Tuesday, 11 March 2008

Stephen's ward

A ward on the ground floor? What’s the point of it?
Stephen pondered this as he sat in a flimsy NHS dressing gown and looked out at the people filing past his window occasionally looking in at all the sick people.
There was little else to do. An old man snored in the bed across from him. An old man coughed and moaned in the bed next to him. Other old men made other low noises across the room. They were the sort of noises that stopped you from doing other things, things that required some concentration, things that actually passed the time.
The television was on all day. The nurses would use it to wake everyone up by putting on the breakfast news at 7am. But it seemed to only wake up Stephen. The nurses might have to shake some of the other men. They might tell the nurses to get off them. They might ask them to give them a kiss. Some nurses would laugh at this; tell them they’re a dirty old dog. One nurse got angry and took a man’s breakfast away.
At the moment it was 3pm. The television was dreadful. It seemed stuck on ITV1 and a presenter - perhaps it was Des O’Connor - flirted with a girl a third his age and seemed to wink at the watching audience, and smile like he was just a teenager.
Along with the main entrance doors to the ward, there was a room where the orderlies seemed to go and chat, perhaps sip tea. Perhaps they did some form of work in there, but Stephen had never been in to check, nor seen them working whenever the door was left open.
He had taken to standing at the window, mid-way between the two lines of beds on the ward and the rear door to the orderlies’ room. He did this in order to attempt to interest, entertain or otherwise amuse himself during the remainder of his stay on this ward.
He heard snatches of conversation. Football talk, thoughts on the different nurses, how bad they thought their jobs were, what they were getting up to later that evening. It was all quite dull, but less so than watching Des O’Connor.

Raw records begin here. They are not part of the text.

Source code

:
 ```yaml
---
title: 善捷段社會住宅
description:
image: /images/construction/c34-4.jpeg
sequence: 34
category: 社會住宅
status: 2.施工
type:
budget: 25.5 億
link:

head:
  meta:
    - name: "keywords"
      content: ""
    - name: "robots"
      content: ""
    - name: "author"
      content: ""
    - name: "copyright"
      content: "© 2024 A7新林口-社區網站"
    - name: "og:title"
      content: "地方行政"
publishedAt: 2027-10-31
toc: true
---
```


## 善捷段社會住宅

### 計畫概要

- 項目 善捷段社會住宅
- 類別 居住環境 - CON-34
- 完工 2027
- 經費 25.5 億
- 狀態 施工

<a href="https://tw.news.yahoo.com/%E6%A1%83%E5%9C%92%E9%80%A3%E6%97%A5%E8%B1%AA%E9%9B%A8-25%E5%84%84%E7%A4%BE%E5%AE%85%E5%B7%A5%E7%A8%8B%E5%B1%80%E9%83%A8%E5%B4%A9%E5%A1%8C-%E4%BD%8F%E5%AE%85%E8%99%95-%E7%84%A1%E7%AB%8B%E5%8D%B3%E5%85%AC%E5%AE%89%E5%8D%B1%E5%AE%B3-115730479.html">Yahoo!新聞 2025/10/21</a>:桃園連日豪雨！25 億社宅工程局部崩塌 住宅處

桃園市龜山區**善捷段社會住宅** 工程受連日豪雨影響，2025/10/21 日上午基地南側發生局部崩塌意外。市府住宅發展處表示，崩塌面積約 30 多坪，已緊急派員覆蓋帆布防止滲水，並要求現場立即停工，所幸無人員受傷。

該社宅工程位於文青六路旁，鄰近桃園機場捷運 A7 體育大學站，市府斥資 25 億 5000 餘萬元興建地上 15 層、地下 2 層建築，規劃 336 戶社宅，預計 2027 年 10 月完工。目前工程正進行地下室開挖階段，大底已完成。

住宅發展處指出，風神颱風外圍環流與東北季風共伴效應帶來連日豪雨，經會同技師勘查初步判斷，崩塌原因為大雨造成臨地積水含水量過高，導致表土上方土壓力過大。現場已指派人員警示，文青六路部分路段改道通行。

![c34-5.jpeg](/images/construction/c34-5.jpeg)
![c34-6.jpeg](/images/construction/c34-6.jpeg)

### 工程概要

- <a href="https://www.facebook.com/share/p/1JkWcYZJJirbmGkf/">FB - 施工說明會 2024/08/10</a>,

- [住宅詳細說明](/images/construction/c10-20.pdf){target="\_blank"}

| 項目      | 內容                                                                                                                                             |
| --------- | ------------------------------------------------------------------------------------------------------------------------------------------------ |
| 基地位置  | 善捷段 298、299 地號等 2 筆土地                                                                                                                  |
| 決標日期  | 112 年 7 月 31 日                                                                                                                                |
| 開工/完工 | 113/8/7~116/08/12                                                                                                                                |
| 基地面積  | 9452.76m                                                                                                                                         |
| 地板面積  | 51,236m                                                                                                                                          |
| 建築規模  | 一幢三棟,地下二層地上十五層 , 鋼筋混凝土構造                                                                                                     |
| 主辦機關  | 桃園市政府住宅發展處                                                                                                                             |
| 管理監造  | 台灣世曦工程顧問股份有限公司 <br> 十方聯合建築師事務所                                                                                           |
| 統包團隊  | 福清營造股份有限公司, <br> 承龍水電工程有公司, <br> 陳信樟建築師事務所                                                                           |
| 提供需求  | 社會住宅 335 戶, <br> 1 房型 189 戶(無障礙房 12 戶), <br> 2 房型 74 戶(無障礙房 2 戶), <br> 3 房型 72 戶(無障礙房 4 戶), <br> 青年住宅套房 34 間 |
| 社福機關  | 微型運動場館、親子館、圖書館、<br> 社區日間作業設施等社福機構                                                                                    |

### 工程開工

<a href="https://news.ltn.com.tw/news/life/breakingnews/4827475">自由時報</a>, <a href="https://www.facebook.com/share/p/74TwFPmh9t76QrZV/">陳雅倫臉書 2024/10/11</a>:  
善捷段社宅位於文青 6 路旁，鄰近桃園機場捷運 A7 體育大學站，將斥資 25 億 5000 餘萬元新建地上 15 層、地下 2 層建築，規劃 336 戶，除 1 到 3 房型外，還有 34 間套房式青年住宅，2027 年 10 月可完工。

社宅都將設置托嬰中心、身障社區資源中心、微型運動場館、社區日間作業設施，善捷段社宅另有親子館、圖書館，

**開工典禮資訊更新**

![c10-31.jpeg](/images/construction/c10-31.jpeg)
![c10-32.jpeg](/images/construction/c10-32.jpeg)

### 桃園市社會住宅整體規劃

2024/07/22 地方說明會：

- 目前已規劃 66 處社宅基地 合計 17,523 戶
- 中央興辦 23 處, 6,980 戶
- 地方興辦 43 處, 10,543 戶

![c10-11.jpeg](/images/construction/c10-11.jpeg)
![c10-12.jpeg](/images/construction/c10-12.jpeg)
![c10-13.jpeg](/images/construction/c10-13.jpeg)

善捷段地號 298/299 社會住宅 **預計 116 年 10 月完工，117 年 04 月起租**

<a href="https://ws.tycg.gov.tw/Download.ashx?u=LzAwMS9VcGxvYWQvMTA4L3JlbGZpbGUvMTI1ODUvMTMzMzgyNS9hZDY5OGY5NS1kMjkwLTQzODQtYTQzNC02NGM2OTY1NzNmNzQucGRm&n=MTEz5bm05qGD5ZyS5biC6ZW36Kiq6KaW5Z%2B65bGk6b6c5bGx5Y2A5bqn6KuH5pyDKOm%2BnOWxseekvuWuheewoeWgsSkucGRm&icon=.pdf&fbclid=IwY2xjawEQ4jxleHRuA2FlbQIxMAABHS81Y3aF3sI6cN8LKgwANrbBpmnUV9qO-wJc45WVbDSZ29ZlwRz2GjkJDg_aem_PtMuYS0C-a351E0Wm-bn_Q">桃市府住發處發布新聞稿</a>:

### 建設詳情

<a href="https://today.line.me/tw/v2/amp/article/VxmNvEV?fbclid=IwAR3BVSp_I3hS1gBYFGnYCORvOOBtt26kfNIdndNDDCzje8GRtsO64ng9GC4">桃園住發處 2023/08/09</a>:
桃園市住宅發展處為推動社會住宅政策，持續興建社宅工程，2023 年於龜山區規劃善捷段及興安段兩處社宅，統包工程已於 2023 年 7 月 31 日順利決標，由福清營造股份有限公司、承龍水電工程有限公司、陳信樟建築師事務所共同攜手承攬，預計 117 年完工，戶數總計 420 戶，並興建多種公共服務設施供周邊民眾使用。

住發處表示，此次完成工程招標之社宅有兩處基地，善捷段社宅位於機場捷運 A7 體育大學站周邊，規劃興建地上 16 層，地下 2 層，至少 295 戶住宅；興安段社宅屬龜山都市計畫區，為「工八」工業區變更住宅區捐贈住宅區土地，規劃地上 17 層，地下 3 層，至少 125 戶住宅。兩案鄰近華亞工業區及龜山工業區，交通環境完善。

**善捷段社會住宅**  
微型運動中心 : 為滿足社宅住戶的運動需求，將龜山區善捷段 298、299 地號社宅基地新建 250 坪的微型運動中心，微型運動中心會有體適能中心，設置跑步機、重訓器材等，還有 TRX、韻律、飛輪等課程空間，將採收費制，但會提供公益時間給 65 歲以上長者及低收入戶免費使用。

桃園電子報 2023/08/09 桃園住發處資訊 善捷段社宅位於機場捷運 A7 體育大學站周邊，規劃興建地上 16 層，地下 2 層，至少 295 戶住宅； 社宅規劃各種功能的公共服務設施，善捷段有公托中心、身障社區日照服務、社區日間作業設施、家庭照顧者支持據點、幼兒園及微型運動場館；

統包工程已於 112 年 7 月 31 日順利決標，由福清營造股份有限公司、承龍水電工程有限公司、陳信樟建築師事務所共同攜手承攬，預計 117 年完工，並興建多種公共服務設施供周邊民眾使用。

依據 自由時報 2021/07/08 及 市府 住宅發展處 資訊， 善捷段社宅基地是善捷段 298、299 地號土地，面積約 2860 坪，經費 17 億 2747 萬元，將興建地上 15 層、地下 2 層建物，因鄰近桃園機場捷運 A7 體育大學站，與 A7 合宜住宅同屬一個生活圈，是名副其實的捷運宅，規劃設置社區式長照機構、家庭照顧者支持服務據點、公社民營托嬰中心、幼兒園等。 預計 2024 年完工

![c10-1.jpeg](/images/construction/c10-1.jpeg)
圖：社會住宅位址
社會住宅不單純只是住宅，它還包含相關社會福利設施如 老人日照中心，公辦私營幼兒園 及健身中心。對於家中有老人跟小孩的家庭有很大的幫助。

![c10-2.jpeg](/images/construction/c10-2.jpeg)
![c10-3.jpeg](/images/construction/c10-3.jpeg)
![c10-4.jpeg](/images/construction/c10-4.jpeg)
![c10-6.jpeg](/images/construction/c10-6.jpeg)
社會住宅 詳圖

While he was pretending to look out of the window (which he might pretend to do for stretches of about 20 minutes at a time), he had begun to notice that more wildlife than simply the families and friends of the sick and dying were scurrying past the window.
All manner of crows haunted the hospital grounds. Rooks, jackdaws, magpies - they lighted on fences, cars, earth mounds and huge waste bins. They scrabbled around for whatever would sustain them. He might see a few sparrows, maybe a blackbird or a robin (its red breast was fading at this time of year).
Some days he would see something that would actually get his full attention. He’d stop listening to the orderlies whining, he couldn’t hear the old men coughing and dying anymore. Even the sound of the dread TV would be blocked out. On those days, he would watch the ugly scampering of a huge brown rat.
The rat would use the shelter provided by the industrial-sized waste bins to plot his skirmishes into enemy territory. This open ground contained a wide range of debris, discarded food, paper, stones, small beetles. The rat would dart out to inspect and sniff at it before perhaps putting it into its mouth and then darting back into cover.
While Stephen was utterly fascinated by the exploits of the rat, he was also thoroughly disgusted by it. Today, as he watched the rat he noticed how close it was roaming to the hospital edge, how fearless it had become. He also noticed that one of the orderlies was going back and forth through the ward with sacks of refuse, passing through an open double door (probably a fire door) in the orderlies’ room and taking the sacks to the giant bin. The rat didn’t seem to have retreated to the safety of its bin lair and was instead waiting and watching underneath a Ford Fiesta that was parked near to the windows of the next ward along.
It would be easy for the rat now, easy to invade and spread disease through the shiny hospital. Stephen felt uneasy for the first time since hearing he was very ill. Sweat was beading on his spine and his legs were suddenly very weak. His white knuckles clamped onto the window sill. His head whirled as the rat flew from under the car and out of sight, close in to the hospital wall. Stephen collapsed and his vision thickened with cloud.
He awoke in his bed, he had been sedated. He tried to alert the nurses or the orderlies that a rat, that death carrying creature, might be here, in this very room, clambering up onto sterile equipment and urinating into the cups that hold the medicine.
But all he could do was drool. Drool and flop. Flop and drool, and watch Des O’Connor and his willing female wink and smile, smile and wink back at him.